By: Dishika Baheti
Mostly, people park their surplus cash lying around idly in the savings bank account. It is secure and appropriate, if you require the money to be used on a recurring basis. However, you should take a look at your bank statement and ask yourselves, is that really the amount of money you want to make for the rest of your life? The answer will be obviously a big NO. You should keep only a small amount in the savings account. So, what should you do with your money to earn better returns than the conventional way? Well, Liquid Fund is the apt answer for this query, as it is a much better option than savings bank account for keeping your surplus money for short duration ranging from a month to a year. In this article, we’ll be having a detailed discussion as to what Liquid funds actually are, and what makes them a better investment option.
What are Liquid Funds?
Liquid Mutual Funds are money market mutual funds in which investments are made in instruments like treasury bills, certificate of deposits, and term deposits. Their objective is to make the investors available with the opportunities to earn good returns, without bargaining on the security and liquidity of their investment. Normally, liquid funds invest in money-market instruments that have a maturity period of merely 91 days, or even less in certain cases.
One of the most intriguing features of these funds is that they bear no exit load and therefore, there is a facility of withdrawing your invested money either in whole or in part, at any point. Once you apply for redemption, you’ll get the amount in your bank account within 24 hours, provided it should be a working day.
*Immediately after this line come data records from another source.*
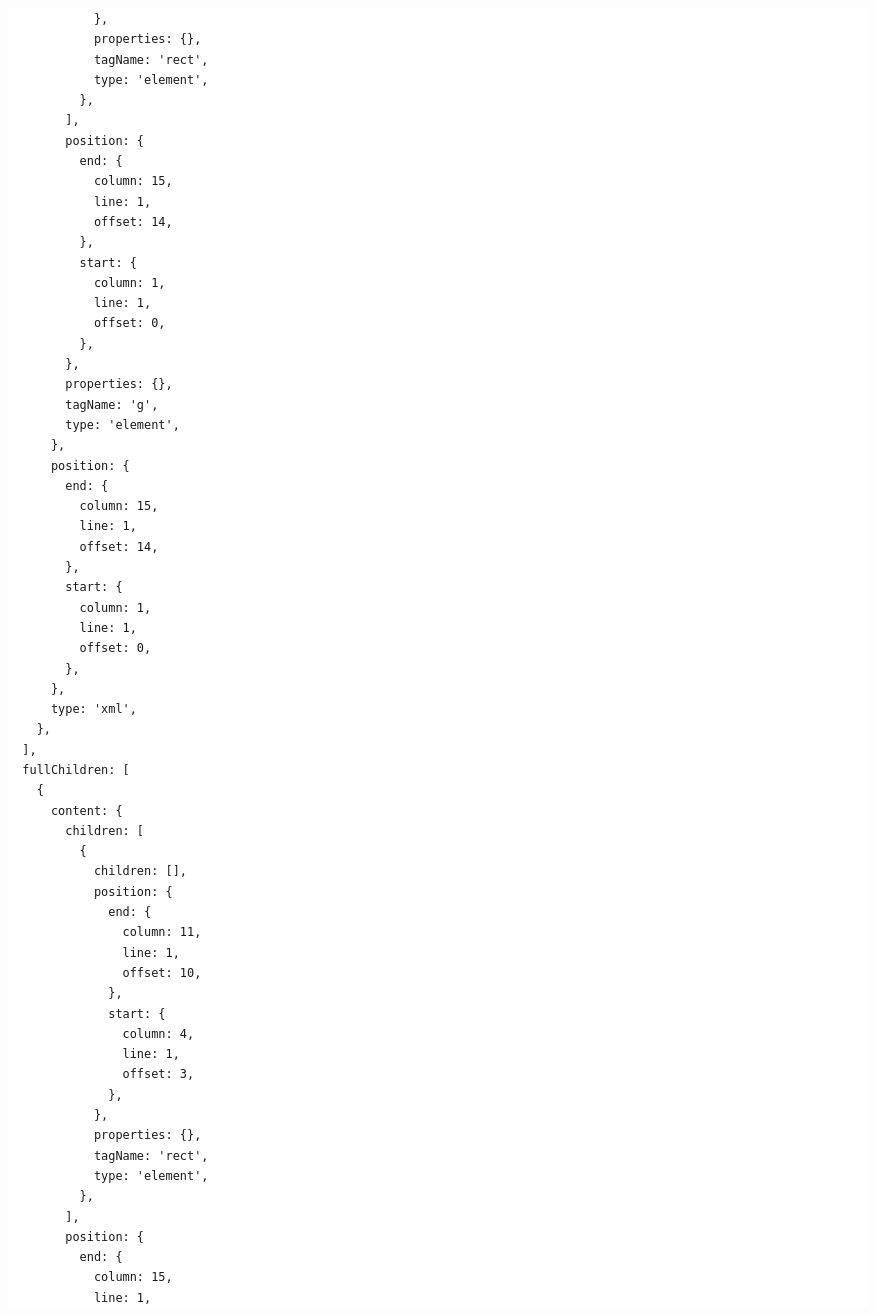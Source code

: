                 },
                properties: {},
                tagName: 'rect',
                type: 'element',
              },
            ],
            position: {
              end: {
                column: 15,
                line: 1,
                offset: 14,
              },
              start: {
                column: 1,
                line: 1,
                offset: 0,
              },
            },
            properties: {},
            tagName: 'g',
            type: 'element',
          },
          position: {
            end: {
              column: 15,
              line: 1,
              offset: 14,
            },
            start: {
              column: 1,
              line: 1,
              offset: 0,
            },
          },
          type: 'xml',
        },
      ],
      fullChildren: [
        {
          content: {
            children: [
              {
                children: [],
                position: {
                  end: {
                    column: 11,
                    line: 1,
                    offset: 10,
                  },
                  start: {
                    column: 4,
                    line: 1,
                    offset: 3,
                  },
                },
                properties: {},
                tagName: 'rect',
                type: 'element',
              },
            ],
            position: {
              end: {
                column: 15,
                line: 1,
In the past one year, the best liquid funds in India have delivered approximately 7% returns, which is much higher than what you could get from your savings bank account that usually gets exhausted at merely 4% returns.
Top Recommended Mutual Funds by Market Experts
Kotak Floater Short Term Regular Plan(G): It is an open-ended scheme that aims to reduce the interest rate risk related with investments in fixed income instruments by investing primarily in floating interest rate securities, money market instruments, and using proper derivatives. The NAV of this fund stood at Rs. 2785.956 as on 11th December 2017, together with assets under its management to the tune of Rs. 4910.83 crore as recorded on 30th September 2017. Also, the one-year and three-year reward stream stood at 6.7% and 7.6%, respectively.
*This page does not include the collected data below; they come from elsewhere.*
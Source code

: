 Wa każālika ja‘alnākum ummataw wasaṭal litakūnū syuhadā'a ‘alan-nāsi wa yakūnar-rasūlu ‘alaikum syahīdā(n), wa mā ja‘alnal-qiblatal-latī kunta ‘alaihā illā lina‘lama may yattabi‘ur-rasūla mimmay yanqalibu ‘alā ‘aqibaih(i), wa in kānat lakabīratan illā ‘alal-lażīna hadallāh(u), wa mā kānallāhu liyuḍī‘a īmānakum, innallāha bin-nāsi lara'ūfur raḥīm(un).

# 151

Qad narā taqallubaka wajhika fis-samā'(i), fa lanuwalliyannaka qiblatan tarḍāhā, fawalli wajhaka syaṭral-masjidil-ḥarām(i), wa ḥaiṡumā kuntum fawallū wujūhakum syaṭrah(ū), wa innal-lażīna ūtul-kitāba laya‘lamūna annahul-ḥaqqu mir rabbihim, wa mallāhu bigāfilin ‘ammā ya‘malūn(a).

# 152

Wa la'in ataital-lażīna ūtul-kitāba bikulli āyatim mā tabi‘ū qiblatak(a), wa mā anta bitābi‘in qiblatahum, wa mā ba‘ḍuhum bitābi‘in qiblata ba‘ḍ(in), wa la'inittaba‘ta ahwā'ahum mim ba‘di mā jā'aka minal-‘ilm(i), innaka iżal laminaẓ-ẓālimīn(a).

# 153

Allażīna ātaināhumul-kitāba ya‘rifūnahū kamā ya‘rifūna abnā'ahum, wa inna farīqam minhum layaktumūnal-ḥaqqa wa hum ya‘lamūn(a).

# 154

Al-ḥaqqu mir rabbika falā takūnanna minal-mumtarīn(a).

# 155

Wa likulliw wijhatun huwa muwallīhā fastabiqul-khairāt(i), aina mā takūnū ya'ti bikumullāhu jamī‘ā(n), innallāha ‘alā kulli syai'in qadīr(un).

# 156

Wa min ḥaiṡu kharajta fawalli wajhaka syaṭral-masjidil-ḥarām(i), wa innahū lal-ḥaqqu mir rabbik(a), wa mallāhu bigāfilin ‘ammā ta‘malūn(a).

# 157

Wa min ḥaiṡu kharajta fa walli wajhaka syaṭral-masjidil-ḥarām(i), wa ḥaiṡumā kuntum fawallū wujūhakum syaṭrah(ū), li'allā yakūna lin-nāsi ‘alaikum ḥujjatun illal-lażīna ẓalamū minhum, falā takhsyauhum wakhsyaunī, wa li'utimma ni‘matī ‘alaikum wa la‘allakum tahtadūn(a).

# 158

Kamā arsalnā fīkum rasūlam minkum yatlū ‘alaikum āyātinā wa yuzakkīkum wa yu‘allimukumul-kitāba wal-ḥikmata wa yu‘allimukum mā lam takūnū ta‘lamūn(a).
ICICI Prudential Liquid Plan Regular Plan(G):An open-ended scheme that has been ranked 2 by CRISIL in the Liquid Funds category. As of 11th December 2017, the NAV of this fund stood at Rs. 251.064. The assets managed under its watch soared up to Rs. 11832.05 crore as of 30th September 2017, and the return stream stood at a humble figure of 6.7% and 7.6% for a one-year and three-year returns, respectively.
Franklin India Treasury Management Account(G): An open-ended liquid scheme, which works on achieving the objective of providing steady income together with high liquidity. The NAV of this fund stood at Rs. 2538.118 as on 11th December 2017, and the asset size was Rs. 1469.20 crore as noted on 30th September 2017. The reward stream has been modest with one-year and three-year figures amounting to 6.8% and 7.7%, respectively.
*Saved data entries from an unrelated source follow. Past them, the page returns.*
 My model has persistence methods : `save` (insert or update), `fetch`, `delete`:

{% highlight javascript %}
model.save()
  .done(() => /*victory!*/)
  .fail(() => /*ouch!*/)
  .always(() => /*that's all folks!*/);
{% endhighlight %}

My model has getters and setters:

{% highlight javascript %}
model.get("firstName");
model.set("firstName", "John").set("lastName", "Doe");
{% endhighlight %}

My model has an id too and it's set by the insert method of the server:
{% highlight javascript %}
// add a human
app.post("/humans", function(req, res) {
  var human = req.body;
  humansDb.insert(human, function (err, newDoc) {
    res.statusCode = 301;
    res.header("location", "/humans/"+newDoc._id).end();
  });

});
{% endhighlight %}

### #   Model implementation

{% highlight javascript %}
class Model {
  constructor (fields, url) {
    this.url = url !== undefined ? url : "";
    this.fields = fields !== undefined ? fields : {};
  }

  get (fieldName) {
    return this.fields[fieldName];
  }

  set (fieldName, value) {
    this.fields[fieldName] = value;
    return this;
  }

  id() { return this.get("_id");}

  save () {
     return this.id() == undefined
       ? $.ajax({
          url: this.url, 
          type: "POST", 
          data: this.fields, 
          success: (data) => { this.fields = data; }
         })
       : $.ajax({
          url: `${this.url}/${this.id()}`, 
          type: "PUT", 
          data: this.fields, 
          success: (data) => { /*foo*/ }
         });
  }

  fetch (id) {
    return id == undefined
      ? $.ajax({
Reliance Liquid Fund Cash Plan(G): This liquid scheme invests in a diversified portfolio having a discreet allocation to the debt and money market instruments, having the objective to maximize the returns while ensuring sufficient liquidity. The maturity of the portfolio ranges between 40 – 65 days under normal market conditions. The NAV of this fund as on 11th December 2017 was Rs. 2645.527, and the asset size stood at Rs. 2229.76 crore as on 30th September 2017.
Liquid funds are decent investment options for stationing your funds for a short-term period. Although, they do not provide the amenities of depositing or withdrawing money on non-working days and in post business hours (like ATMs), they certainly give the opportunities to earn higher returns by investing the surplus cash in them than to have it lie idle in the savings bank account. Investors should check with their financial advisors whether these funds are appropriate options for parking their surplus cash.